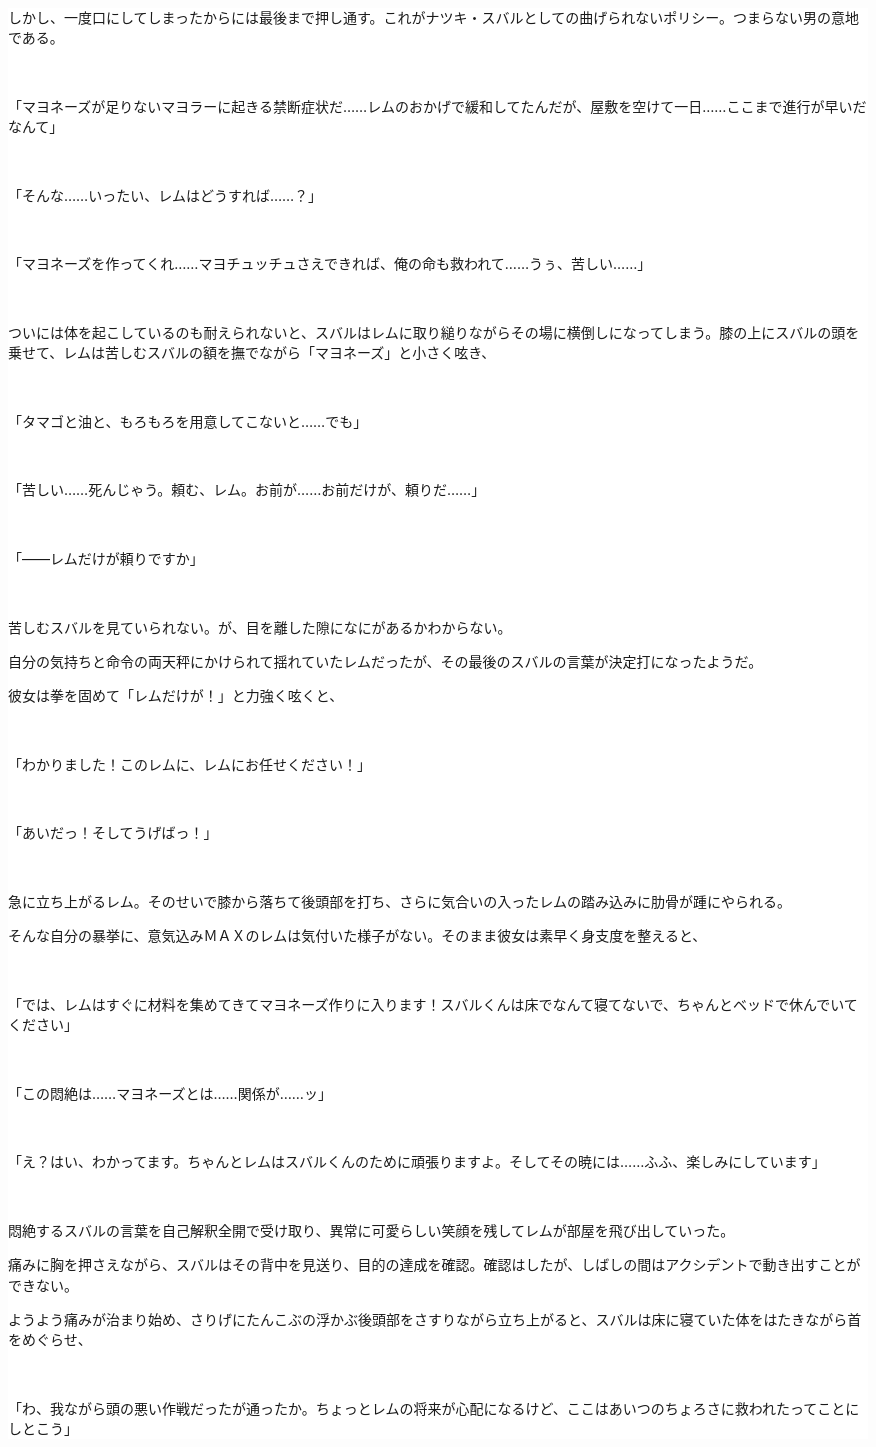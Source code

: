 しかし、一度口にしてしまったからには最後まで押し通す。これがナツキ・スバルとしての曲げられないポリシー。つまらない男の意地である。

　

「マヨネーズが足りないマヨラーに起きる禁断症状だ……レムのおかげで緩和してたんだが、屋敷を空けて一日……ここまで進行が早いだなんて」

　

「そんな……いったい、レムはどうすれば……？」

　

「マヨネーズを作ってくれ……マヨチュッチュさえできれば、俺の命も救われて……うぅ、苦しい……」

　

ついには体を起こしているのも耐えられないと、スバルはレムに取り縋りながらその場に横倒しになってしまう。膝の上にスバルの頭を乗せて、レムは苦しむスバルの額を撫でながら「マヨネーズ」と小さく呟き、

　

「タマゴと油と、もろもろを用意してこないと……でも」

　

「苦しい……死んじゃう。頼む、レム。お前が……お前だけが、頼りだ……」

　

「――レムだけが頼りですか」

　

苦しむスバルを見ていられない。が、目を離した隙になにがあるかわからない。

自分の気持ちと命令の両天秤にかけられて揺れていたレムだったが、その最後のスバルの言葉が決定打になったようだ。

彼女は拳を固めて「レムだけが！」と力強く呟くと、

　

「わかりました！このレムに、レムにお任せください！」

　

「あいだっ！そしてうげばっ！」

　

急に立ち上がるレム。そのせいで膝から落ちて後頭部を打ち、さらに気合いの入ったレムの踏み込みに肋骨が踵にやられる。

そんな自分の暴挙に、意気込みＭＡＸのレムは気付いた様子がない。そのまま彼女は素早く身支度を整えると、

　

「では、レムはすぐに材料を集めてきてマヨネーズ作りに入ります！スバルくんは床でなんて寝てないで、ちゃんとベッドで休んでいてください」

　

「この悶絶は……マヨネーズとは……関係が……ッ」

　

「え？はい、わかってます。ちゃんとレムはスバルくんのために頑張りますよ。そしてその暁には……ふふ、楽しみにしています」

　

悶絶するスバルの言葉を自己解釈全開で受け取り、異常に可愛らしい笑顔を残してレムが部屋を飛び出していった。

痛みに胸を押さえながら、スバルはその背中を見送り、目的の達成を確認。確認はしたが、しばしの間はアクシデントで動き出すことができない。

ようよう痛みが治まり始め、さりげにたんこぶの浮かぶ後頭部をさすりながら立ち上がると、スバルは床に寝ていた体をはたきながら首をめぐらせ、

　

「わ、我ながら頭の悪い作戦だったが通ったか。ちょっとレムの将来が心配になるけど、ここはあいつのちょろさに救われたってことにしとこう」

● ● ● ● ● ● ●

#### Assigned task:
Write out the line containing "自分の気持ちと命令の両天秤に" and every line after it through the end of the entries. Keep each one exactly as it is, and add nothing.

#### Solution:
自分の気持ちと命令の両天秤にかけられて揺れていたレムだったが、その最後のスバルの言葉が決定打になったようだ。

彼女は拳を固めて「レムだけが！」と力強く呟くと、

　

「わかりました！このレムに、レムにお任せください！」

　

「あいだっ！そしてうげばっ！」

　

急に立ち上がるレム。そのせいで膝から落ちて後頭部を打ち、さらに気合いの入ったレムの踏み込みに肋骨が踵にやられる。

そんな自分の暴挙に、意気込みＭＡＸのレムは気付いた様子がない。そのまま彼女は素早く身支度を整えると、

　

「では、レムはすぐに材料を集めてきてマヨネーズ作りに入ります！スバルくんは床でなんて寝てないで、ちゃんとベッドで休んでいてください」

　

「この悶絶は……マヨネーズとは……関係が……ッ」

　

「え？はい、わかってます。ちゃんとレムはスバルくんのために頑張りますよ。そしてその暁には……ふふ、楽しみにしています」

　

悶絶するスバルの言葉を自己解釈全開で受け取り、異常に可愛らしい笑顔を残してレムが部屋を飛び出していった。

痛みに胸を押さえながら、スバルはその背中を見送り、目的の達成を確認。確認はしたが、しばしの間はアクシデントで動き出すことができない。

ようよう痛みが治まり始め、さりげにたんこぶの浮かぶ後頭部をさすりながら立ち上がると、スバルは床に寝ていた体をはたきながら首をめぐらせ、

　

「わ、我ながら頭の悪い作戦だったが通ったか。ちょっとレムの将来が心配になるけど、ここはあいつのちょろさに救われたってことにしとこう」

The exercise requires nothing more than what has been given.